---
title: "cogena, a workflow for gene set enrichment analysis of co-expressed genes"
author: "Zhilong Jia, Michael R. Barnes"
date: "`r Sys.Date()`"
output:
    rmarkdown::html_document:
        fig_caption: yes
        number_sections: true
        toc: true
        toc_depth: 3
        toc_float: true
vignette: >
  %\VignetteIndexEntry{cogena, a workflow for gene set enrichment analysis of co-expressed genes}
  %\VignetteEngine{knitr::rmarkdown}
  %\VignetteEncoding{UTF-8}
---

# Abstract

**Co**-expressed **g**ene-set **en**richment **a**nalysis, cogena, is a 
workflow for gene set
enrichment analysis of co-expressed genes.
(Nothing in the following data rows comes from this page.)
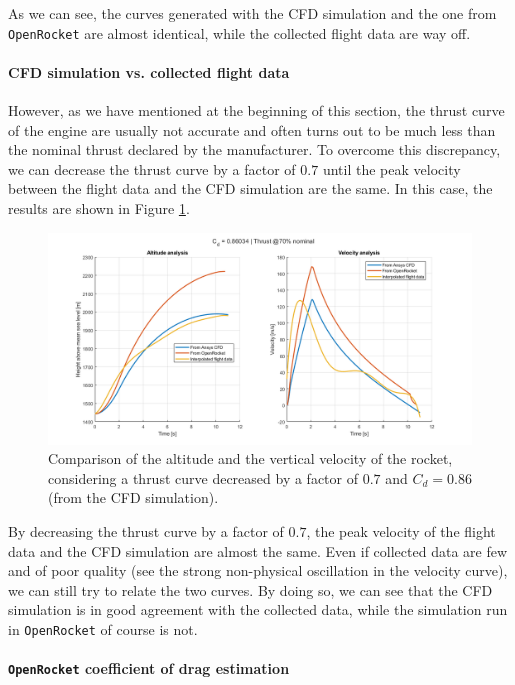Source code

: As we can see, the curves generated with the CFD simulation and the one from \texttt{OpenRocket} are almost identical, while the collected flight data are way off.

\paragraph{CFD simulation vs. collected flight data}

However, as we have mentioned at the beginning of this section, the thrust curve of the engine are usually not accurate and often turns out to be much less than the nominal thrust declared by the manufacturer.
To overcome this discrepancy, we can decrease the thrust curve by a factor of $0.7$ until the peak velocity between the flight data and the CFD simulation are the same.
In this case, the results are shown in Figure \ref{fig:comparison_flight_data_70}.

\begin{figure}[H]
    \centering
    \includegraphics[width=\textwidth]{img/Validation/All_70.png}
    \caption{Comparison of the altitude and the vertical velocity of the rocket, considering a thrust curve decreased by a factor of $0.7$ and $C_d = 0.86$ (from the CFD simulation).}
    \label{fig:comparison_flight_data_70}
\end{figure}

By decreasing the thrust curve by a factor of $0.7$, the peak velocity of the flight data and the CFD simulation are almost the same.
Even if collected data are few and of poor quality (see the strong non-physical oscillation in the velocity curve), we can still try to relate the two curves.
By doing so, we can see that the CFD simulation is in good agreement with the collected data, while the simulation run in \texttt{OpenRocket} of course is not.

\paragraph{\texttt{OpenRocket} coefficient of drag estimation}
The cogena worklow (Figure 1) proceeds
from co-expression analysis using a range of clustering methods, through to gene
set enrichment analysis based on a range of pre-defined gene sets. Cogena can be
applied to a number of different analytical scenarios dependent on the gene set used.
Currently cogena is pre-built with gene sets from Msigdb and Connectivity Map,
allowing pathway analysis and drug repositioning analysis respectively, the user can
also add custom genes sets to expand analytical functionality further.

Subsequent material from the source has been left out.